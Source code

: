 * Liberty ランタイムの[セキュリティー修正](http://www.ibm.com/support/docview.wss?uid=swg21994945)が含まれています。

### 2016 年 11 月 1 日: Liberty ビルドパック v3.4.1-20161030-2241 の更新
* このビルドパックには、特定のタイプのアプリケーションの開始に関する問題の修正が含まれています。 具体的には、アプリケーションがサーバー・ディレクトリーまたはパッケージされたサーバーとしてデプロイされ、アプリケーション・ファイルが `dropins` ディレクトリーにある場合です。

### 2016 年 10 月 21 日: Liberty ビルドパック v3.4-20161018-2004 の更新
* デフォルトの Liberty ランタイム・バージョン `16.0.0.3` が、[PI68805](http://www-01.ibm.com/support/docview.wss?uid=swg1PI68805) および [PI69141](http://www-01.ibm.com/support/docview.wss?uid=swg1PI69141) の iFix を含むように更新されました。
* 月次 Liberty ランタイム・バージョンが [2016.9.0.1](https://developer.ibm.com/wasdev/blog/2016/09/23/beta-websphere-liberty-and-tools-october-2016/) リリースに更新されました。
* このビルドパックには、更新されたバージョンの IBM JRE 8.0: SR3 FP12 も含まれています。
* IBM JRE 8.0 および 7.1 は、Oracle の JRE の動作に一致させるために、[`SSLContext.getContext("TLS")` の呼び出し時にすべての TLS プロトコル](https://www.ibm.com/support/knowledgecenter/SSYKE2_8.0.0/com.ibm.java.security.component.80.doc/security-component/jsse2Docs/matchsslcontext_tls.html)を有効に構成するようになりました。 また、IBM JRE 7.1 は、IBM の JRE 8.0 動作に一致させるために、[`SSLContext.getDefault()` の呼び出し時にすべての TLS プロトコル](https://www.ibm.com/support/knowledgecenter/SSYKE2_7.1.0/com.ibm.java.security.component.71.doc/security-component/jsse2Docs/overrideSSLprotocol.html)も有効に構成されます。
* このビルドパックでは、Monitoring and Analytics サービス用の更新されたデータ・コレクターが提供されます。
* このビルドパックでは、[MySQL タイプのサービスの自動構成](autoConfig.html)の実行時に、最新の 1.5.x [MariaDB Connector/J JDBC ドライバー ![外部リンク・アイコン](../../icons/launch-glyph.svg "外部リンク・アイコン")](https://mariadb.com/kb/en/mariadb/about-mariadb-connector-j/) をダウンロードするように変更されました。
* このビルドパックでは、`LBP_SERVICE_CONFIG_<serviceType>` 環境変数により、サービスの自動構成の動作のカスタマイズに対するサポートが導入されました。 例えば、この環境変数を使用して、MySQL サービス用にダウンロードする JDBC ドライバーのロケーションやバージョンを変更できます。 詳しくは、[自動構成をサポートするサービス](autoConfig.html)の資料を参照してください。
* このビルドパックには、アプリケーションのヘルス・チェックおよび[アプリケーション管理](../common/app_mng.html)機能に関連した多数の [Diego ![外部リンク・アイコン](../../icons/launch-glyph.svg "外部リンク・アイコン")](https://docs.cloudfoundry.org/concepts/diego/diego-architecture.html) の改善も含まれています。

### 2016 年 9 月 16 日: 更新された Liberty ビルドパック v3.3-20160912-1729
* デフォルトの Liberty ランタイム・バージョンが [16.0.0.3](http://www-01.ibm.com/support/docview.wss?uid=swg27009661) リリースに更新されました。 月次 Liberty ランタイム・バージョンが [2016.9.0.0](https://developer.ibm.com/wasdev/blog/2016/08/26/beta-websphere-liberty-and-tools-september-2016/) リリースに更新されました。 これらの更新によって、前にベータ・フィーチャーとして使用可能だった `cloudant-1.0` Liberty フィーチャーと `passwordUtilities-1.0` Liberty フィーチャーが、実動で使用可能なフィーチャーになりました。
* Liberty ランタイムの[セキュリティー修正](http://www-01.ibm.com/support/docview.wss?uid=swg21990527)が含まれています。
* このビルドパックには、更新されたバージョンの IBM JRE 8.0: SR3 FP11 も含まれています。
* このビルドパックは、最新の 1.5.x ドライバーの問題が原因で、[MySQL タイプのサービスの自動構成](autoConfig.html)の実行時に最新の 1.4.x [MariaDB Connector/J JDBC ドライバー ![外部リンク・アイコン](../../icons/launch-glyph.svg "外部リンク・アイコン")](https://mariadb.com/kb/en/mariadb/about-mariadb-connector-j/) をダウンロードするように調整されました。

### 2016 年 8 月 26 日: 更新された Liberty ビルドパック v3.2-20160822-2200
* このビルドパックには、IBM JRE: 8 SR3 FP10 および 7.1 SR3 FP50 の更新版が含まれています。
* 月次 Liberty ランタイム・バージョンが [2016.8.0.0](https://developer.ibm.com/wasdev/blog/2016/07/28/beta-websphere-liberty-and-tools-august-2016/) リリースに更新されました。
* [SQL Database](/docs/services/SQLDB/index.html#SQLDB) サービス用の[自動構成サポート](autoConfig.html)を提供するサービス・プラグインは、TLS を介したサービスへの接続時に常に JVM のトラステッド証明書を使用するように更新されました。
####################
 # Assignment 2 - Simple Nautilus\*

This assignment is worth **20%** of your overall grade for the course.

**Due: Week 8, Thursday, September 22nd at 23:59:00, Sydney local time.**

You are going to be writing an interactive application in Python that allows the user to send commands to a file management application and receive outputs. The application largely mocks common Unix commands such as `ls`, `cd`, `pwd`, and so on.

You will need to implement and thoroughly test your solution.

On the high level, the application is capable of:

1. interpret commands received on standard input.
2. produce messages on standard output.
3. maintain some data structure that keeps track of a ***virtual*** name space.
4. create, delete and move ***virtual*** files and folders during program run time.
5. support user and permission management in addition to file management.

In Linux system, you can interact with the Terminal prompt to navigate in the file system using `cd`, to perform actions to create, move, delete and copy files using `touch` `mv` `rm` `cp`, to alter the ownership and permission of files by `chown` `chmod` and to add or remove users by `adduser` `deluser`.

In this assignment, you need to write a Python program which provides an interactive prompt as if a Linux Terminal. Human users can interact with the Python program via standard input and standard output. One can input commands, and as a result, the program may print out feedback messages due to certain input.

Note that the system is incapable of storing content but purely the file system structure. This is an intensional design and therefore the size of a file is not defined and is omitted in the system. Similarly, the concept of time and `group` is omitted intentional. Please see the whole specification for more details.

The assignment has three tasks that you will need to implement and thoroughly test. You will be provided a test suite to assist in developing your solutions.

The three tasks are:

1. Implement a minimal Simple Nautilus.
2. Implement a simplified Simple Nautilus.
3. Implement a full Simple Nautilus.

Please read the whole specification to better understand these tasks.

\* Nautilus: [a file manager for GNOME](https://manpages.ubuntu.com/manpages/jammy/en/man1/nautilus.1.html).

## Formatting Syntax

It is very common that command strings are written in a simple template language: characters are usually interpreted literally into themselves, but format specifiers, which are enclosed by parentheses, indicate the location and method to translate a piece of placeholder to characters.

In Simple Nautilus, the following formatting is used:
####################
* [What you will do]:
Lines containing "このビルドパックでは" in the listing: how many are there? Answer with the number only.

* [Exercise output]:
3